ATH stock (Athene Holding) analysis, predictions, target price

ATH stock was suggested for analysis by one of my blog's most active subscribers. Thank you.

I have stumbled upon ATH stock in the past but rejected during early screening. However, the stock is indeed worth taking a closer look at.


Athene Holding Ltd., a retirement services company, issues, reinsures, and acquires retirement savings products for individuals and institutions in the United States and Bermuda. The company provides annuity retirement solutions to its policyholders; and reinsures multi-year guaranteed annuities, fixed indexed annuities, traditional one-year guarantee fixed deferred annuities, immediate annuities, and institutional products. It also offers funding agreements and group annuities. The company was incorporated in 2008 and is headquartered in Pembroke, Bermuda.
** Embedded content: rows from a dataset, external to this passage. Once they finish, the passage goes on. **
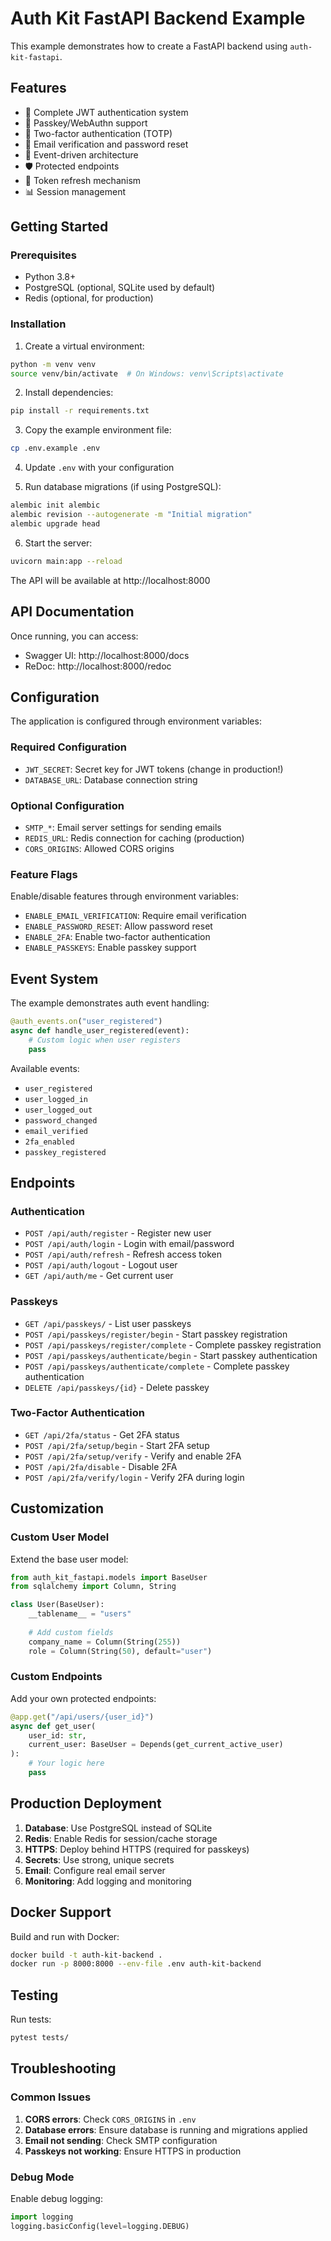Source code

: # Auth Kit FastAPI Backend Example

This example demonstrates how to create a FastAPI backend using `auth-kit-fastapi`.

## Features

- 🔐 Complete JWT authentication system
- 🔑 Passkey/WebAuthn support
- 📱 Two-factor authentication (TOTP)
- 📧 Email verification and password reset
- 🎯 Event-driven architecture
- 🛡️ Protected endpoints
- 🔄 Token refresh mechanism
- 📊 Session management

## Getting Started

### Prerequisites

- Python 3.8+
- PostgreSQL (optional, SQLite used by default)
- Redis (optional, for production)

### Installation

1. Create a virtual environment:

```bash
python -m venv venv
source venv/bin/activate  # On Windows: venv\Scripts\activate
```

2. Install dependencies:

```bash
pip install -r requirements.txt
```

3. Copy the example environment file:

```bash
cp .env.example .env
```

4. Update `.env` with your configuration

5. Run database migrations (if using PostgreSQL):

```bash
alembic init alembic
alembic revision --autogenerate -m "Initial migration"
alembic upgrade head
```

6. Start the server:

```bash
uvicorn main:app --reload
```

The API will be available at http://localhost:8000

## API Documentation

Once running, you can access:
- Swagger UI: http://localhost:8000/docs
- ReDoc: http://localhost:8000/redoc

## Configuration

The application is configured through environment variables:

### Required Configuration

- `JWT_SECRET`: Secret key for JWT tokens (change in production!)
- `DATABASE_URL`: Database connection string

### Optional Configuration

- `SMTP_*`: Email server settings for sending emails
- `REDIS_URL`: Redis connection for caching (production)
- `CORS_ORIGINS`: Allowed CORS origins

### Feature Flags

Enable/disable features through environment variables:
- `ENABLE_EMAIL_VERIFICATION`: Require email verification
- `ENABLE_PASSWORD_RESET`: Allow password reset
- `ENABLE_2FA`: Enable two-factor authentication
- `ENABLE_PASSKEYS`: Enable passkey support

## Event System

The example demonstrates auth event handling:

```python
@auth_events.on("user_registered")
async def handle_user_registered(event):
    # Custom logic when user registers
    pass
```

Available events:
- `user_registered`
- `user_logged_in`
- `user_logged_out`
- `password_changed`
- `email_verified`
- `2fa_enabled`
- `passkey_registered`

## Endpoints

### Authentication
- `POST /api/auth/register` - Register new user
- `POST /api/auth/login` - Login with email/password
- `POST /api/auth/refresh` - Refresh access token
- `POST /api/auth/logout` - Logout user
- `GET /api/auth/me` - Get current user

### Passkeys
- `GET /api/passkeys/` - List user passkeys
- `POST /api/passkeys/register/begin` - Start passkey registration
- `POST /api/passkeys/register/complete` - Complete passkey registration
- `POST /api/passkeys/authenticate/begin` - Start passkey authentication
- `POST /api/passkeys/authenticate/complete` - Complete passkey authentication
- `DELETE /api/passkeys/{id}` - Delete passkey

### Two-Factor Authentication
- `GET /api/2fa/status` - Get 2FA status
- `POST /api/2fa/setup/begin` - Start 2FA setup
- `POST /api/2fa/setup/verify` - Verify and enable 2FA
- `POST /api/2fa/disable` - Disable 2FA
- `POST /api/2fa/verify/login` - Verify 2FA during login

## Customization

### Custom User Model

Extend the base user model:

```python
from auth_kit_fastapi.models import BaseUser
from sqlalchemy import Column, String

class User(BaseUser):
    __tablename__ = "users"
    
    # Add custom fields
    company_name = Column(String(255))
    role = Column(String(50), default="user")
```

### Custom Endpoints

Add your own protected endpoints:

```python
@app.get("/api/users/{user_id}")
async def get_user(
    user_id: str,
    current_user: BaseUser = Depends(get_current_active_user)
):
    # Your logic here
    pass
```

## Production Deployment

1. **Database**: Use PostgreSQL instead of SQLite
2. **Redis**: Enable Redis for session/cache storage
3. **HTTPS**: Deploy behind HTTPS (required for passkeys)
4. **Secrets**: Use strong, unique secrets
5. **Email**: Configure real email server
6. **Monitoring**: Add logging and monitoring

## Docker Support

Build and run with Docker:

```bash
docker build -t auth-kit-backend .
docker run -p 8000:8000 --env-file .env auth-kit-backend
```

## Testing

Run tests:

```bash
pytest tests/
```

## Troubleshooting

### Common Issues

1. **CORS errors**: Check `CORS_ORIGINS` in `.env`
2. **Database errors**: Ensure database is running and migrations applied
3. **Email not sending**: Check SMTP configuration
4. **Passkeys not working**: Ensure HTTPS in production

### Debug Mode

Enable debug logging:

```python
import logging
logging.basicConfig(level=logging.DEBUG)
```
Let's start with why I originally rejected this stock. What did not sit well with me is its low past PE ratio. Despite ATH was improving its EPS from 2017 to the end of 2019 its stock price failed to appreciate. It rather stayed in the slow downtrend channel. At the same time, its EPS grew which resulted in a declining PE ratio which dropped to as 4 to 6 range before COVID drop. Most recently, following the COVID drop the stock price recovered, and the stock is trading at a PE Ratio of 8.6x compared to the US Insurance industry average of 14.4x.


This failure of the stock price to grow when EPS was increasing is a red flag for me which I could not explain.



As you can see below, ATH has been growing its revenues very quickly with only a down moment in 2018. Thus it grew its EPS from $3.21 all the way to $11.4 in 2019. Even if we take a very conservative PE ratio or 12 we would have expected the price for ATH to be in the range of

$136. The price at the moment was only $45 to $50. However, to be fair, the price did start to move up at the end of 2019 and seem to have broken the past trend. Haven't it been for COVID drop we might have seen the market to adjust the price to fair evaluation.

Source: https://www.marketwatch.com/investing/stock/ath/financials/income/quarter


Looking at the performance over the more recent 5 quarters, ATH seems to have recovered nicely in the quarter ending June 30th. However, in Q3 (ending Sept 30 the revenue did slump a bit). Nevertheless, EPS for the past 2 quarters was strong as ATH delivered a combined EPS of $7.34 in the past 2 quarters. If it continues on the same path it could deliver over $14 in EPS in 2021. However, this is on the high end. Analysts are predicting EPS of $7.157 for 2021 and $8.56 for 2022.

The reason for lower than hoped EPS is the expected decline in the revenue of ATH. However, please note EPS is still very high for the current price.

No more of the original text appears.